GUARDA COMPARTILHADA

Sempre recebemos clientes em nosso escritório para conversar sobre a guarda dos filhos e, na maioria das vezes, ao falarmos em “guarda compartilhada”, os clientes se assustam.

Acredito que isso aconteça pelo desconhecimento desse tipo de guarda!

A maioria das pessoas associam a guarda compartilhada ao fato do menor morar alguns dias com um dos genitores e alguns dias com o outro, sendo que, no dia que está com um genitor, este é possuidor da guarda do filho, com os atributos que lhe são próprios, como educação, sustento, administração legal etc. De forma equivocada, associam, também, que neste período o outro genitor (nos dias em que não reside com o filho), se beneficiará do direito de visita (convivência), e, assim sucessivamente, mas, na realidade esse fato não se trata do instituto da guarda compartilhada.

O fato narrado acima se trata da guarda alternada, guarda esta não prevista em nosso ordenamento jurídico, sendo uma criação doutrinária.

A guarda compartilhada foi instituída pela Lei 11.698/08 e está prevista no artigo 1.583, §2º e 3º do Código Civil, que assim dispõe:

“Art. 1583. A guarda será unilateral ou compartilhada. 

§2º Na guarda compartilhada, o tempo de convívio com os filhos deve ser dividido de forma equilibrada com a mãe e com o pai, sempre tendo em vista as condições fáticas e os interesses dos filhos.

§3º Na guarda compartilhada, a cidade considerada base de moradia dos filhos será aquela que melhor atender aos interesses dos filhos”.
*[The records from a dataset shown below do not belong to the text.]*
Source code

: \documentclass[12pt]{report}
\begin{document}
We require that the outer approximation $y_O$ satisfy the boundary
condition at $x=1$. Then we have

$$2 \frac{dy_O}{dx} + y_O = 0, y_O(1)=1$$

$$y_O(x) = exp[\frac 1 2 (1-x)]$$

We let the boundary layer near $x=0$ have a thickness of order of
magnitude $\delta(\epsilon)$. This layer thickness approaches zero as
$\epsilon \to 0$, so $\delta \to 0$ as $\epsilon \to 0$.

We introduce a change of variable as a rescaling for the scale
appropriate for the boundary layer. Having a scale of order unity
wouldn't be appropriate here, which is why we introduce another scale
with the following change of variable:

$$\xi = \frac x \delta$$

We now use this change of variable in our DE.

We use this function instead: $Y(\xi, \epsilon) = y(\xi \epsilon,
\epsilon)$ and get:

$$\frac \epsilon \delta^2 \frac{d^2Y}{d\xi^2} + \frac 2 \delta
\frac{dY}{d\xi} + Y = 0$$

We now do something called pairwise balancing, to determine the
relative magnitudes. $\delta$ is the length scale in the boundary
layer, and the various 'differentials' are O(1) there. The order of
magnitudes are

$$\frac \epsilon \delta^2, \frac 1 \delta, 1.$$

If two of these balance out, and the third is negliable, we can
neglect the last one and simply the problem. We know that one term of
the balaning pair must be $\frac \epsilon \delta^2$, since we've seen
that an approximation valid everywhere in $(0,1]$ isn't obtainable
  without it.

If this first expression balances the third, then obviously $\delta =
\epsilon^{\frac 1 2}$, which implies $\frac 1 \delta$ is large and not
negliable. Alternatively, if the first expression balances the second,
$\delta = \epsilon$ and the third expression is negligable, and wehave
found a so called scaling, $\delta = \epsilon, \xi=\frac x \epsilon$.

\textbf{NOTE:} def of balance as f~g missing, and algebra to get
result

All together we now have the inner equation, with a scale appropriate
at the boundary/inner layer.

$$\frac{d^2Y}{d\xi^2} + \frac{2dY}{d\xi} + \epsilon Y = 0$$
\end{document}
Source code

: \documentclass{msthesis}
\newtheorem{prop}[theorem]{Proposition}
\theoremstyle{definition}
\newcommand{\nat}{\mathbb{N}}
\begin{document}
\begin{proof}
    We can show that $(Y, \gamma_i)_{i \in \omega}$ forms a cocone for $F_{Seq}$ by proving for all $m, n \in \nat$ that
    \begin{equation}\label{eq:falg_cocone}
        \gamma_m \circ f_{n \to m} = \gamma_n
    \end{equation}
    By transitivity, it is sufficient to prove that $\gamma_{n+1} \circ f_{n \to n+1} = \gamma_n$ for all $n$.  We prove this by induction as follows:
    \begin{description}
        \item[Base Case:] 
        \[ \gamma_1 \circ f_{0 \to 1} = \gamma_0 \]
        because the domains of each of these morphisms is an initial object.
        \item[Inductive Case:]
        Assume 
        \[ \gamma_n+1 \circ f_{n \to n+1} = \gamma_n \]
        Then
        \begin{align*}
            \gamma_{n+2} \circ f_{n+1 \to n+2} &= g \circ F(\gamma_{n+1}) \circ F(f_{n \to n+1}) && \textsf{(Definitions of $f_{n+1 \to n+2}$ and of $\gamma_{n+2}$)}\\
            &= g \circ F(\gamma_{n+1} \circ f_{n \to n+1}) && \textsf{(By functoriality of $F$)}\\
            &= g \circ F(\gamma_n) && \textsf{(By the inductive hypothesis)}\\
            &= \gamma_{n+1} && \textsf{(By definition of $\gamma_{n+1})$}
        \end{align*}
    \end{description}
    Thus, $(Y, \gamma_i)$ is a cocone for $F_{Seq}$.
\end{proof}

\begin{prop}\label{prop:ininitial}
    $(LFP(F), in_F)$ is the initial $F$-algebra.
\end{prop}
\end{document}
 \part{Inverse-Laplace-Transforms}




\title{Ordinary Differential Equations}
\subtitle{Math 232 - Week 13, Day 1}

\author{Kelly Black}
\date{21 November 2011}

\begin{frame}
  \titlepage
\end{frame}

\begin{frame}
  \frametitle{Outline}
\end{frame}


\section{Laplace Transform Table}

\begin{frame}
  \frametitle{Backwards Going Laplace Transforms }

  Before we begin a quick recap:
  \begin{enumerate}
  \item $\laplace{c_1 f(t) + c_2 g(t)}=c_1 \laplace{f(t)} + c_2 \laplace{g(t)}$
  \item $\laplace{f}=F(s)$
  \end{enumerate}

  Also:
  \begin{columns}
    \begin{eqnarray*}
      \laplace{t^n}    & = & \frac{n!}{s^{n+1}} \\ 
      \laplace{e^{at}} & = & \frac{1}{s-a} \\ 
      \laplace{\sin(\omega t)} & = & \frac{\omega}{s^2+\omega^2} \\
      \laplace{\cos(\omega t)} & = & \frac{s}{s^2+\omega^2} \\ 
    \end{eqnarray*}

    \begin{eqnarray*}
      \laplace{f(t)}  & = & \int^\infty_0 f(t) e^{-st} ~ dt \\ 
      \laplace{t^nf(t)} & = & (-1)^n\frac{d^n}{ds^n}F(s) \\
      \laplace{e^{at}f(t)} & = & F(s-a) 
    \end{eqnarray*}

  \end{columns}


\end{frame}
Conforme se verifica no dispositivo legal, na guarda compartilhada os pais participarão de forma igual e em conjunto da convivência, da educação, das tomadas de decisões inerentes a vida do filho, ou seja, todas as decisões serão tomadas em conjunto e não somente por um único genitor.

Na guarda compartilhada, o menor poderá residir com um único genitor, mantendo residência fixa que servirá de referência.
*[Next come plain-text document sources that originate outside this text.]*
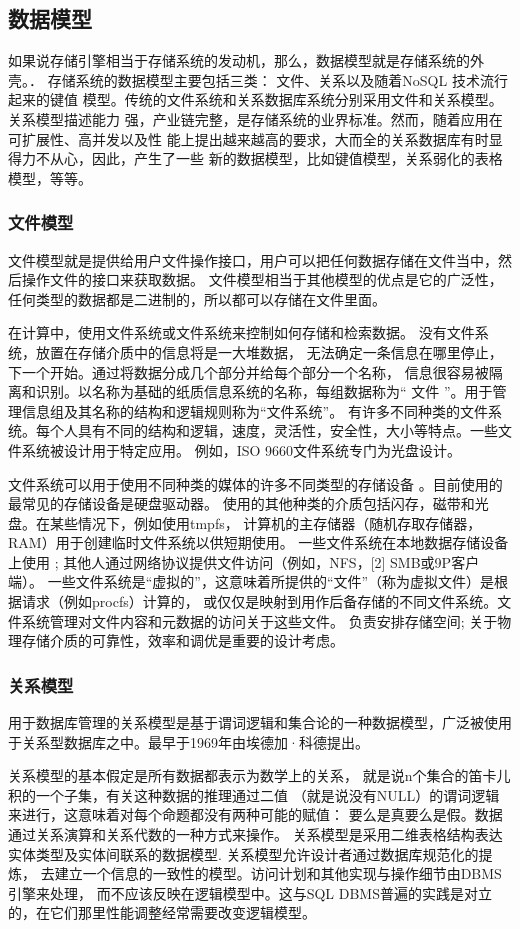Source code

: \subsection{数据模型}
如果说存储引擎相当于存储系统的发动机，那么，数据模型就是存储系统的外壳。．
存储系统的数据模型主要包括三类： 文件、关系以及随着NoSQL 技术流行起来的键值
模型。传统的文件系统和关系数据库系统分别采用文件和关系模型。关系模型描述能力
强，产业链完整，是存储系统的业界标准。然而，随着应用在可扩展性、高并发以及性
能上提出越来越高的要求，大而全的关系数据库有时显得力不从心，因此，产生了一些
新的数据模型，比如键值模型，关系弱化的表格模型，等等。
\subsubsection{文件模型}
文件模型就是提供给用户文件操作接口，用户可以把任何数据存储在文件当中，然后操作文件的接口来获取数据。
文件模型相当于其他模型的优点是它的广泛性，任何类型的数据都是二进制的，所以都可以存储在文件里面。

在计算中，使用文件系统或文件系统来控制如何存储和检索数据。
没有文件系统，放置在存储介质中的信息将是一大堆数据，
无法确定一条信息在哪里停止，下一个开始。通过将数据分成几个部分并给每个部分一个名称，
信息很容易被隔离和识别。以名称为基础的纸质信息系统的名称，每组数据称为“ 文件 ”。用于管理信息组及其名称的结构和逻辑规则称为“文件系统”。
有许多不同种类的文件系统。每个人具有不同的结构和逻辑，速度，灵活性，安全性，大小等特点。一些文件系统被设计用于特定应用。
例如，ISO 9660文件系统专门为光盘设计。

文件系统可以用于使用不同种类的媒体的许多不同类型的存储设备
。目前使用的最常见的存储设备是硬盘驱动器。
使用的其他种类的介质包括闪存，磁带和光盘。在某些情况下，例如使用tmpfs，
计算机的主存储器（随机存取存储器，RAM）用于创建临时文件系统以供短期使用。
一些文件系统在本地数据存储设备上使用 ; 其他人通过网络协议提供文件访问（例如，NFS，[2] SMB或9P客户端）。
一些文件系统是“虚拟的”，这意味着所提供的“文件”（称为虚拟文件）是根据请求（例如procfs）计算的，
或仅仅是映射到用作后备存储的不同文件系统。文件系统管理对文件内容和元数据的访问关于这些文件。
负责安排存储空间; 关于物理存储介质的可靠性，效率和调优是重要的设计考虑。
\subsubsection{关系模型}
用于数据库管理的关系模型是基于谓词逻辑和集合论的一种数据模型，广泛被使用于关系型数据库之中。最早于1969年由埃德加·科德提出。

关系模型的基本假定是所有数据都表示为数学上的关系，
就是说n个集合的笛卡儿积的一个子集，有关这种数据的推理通过二值
（就是说没有NULL）的谓词逻辑来进行，这意味着对每个命题都没有两种可能的赋值：
要么是真要么是假。数据通过关系演算和关系代数的一种方式来操作。
关系模型是采用二维表格结构表达实体类型及实体间联系的数据模型.
关系模型允许设计者通过数据库规范化的提炼，
去建立一个信息的一致性的模型。访问计划和其他实现与操作细节由DBMS引擎来处理，
而不应该反映在逻辑模型中。这与SQL DBMS普遍的实践是对立的，在它们那里性能调整经常需要改变逻辑模型。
Assim, na guarda compartilhada os pais têm responsabilidade conjunta na tomada de decisões e igual responsabilidade legal sobre os filhos, mesmo sendo estabelecida a residência única na casa de um dos genitores.

O que se compartilha nesse tipo de guarda são as responsabilidades e decisões do dia a dia do menor, da mesma forma de quando os pais viviam juntos.

Desta forma, a guarda compartilhada nada tem a ver com o fato de o menor morar um período com cada genitor, mas, sim, o compartilhamento das decisões que envolvem a criança.

Tanto que, quando se fixa residência única e se torna necessário estabelecer regras para não causar transtornos na rotina do menor, haverá a fixação de visitas. Da mesma forma, na guarda compartilhada, na maioria das vezes há a necessidade de fixação de alimentos.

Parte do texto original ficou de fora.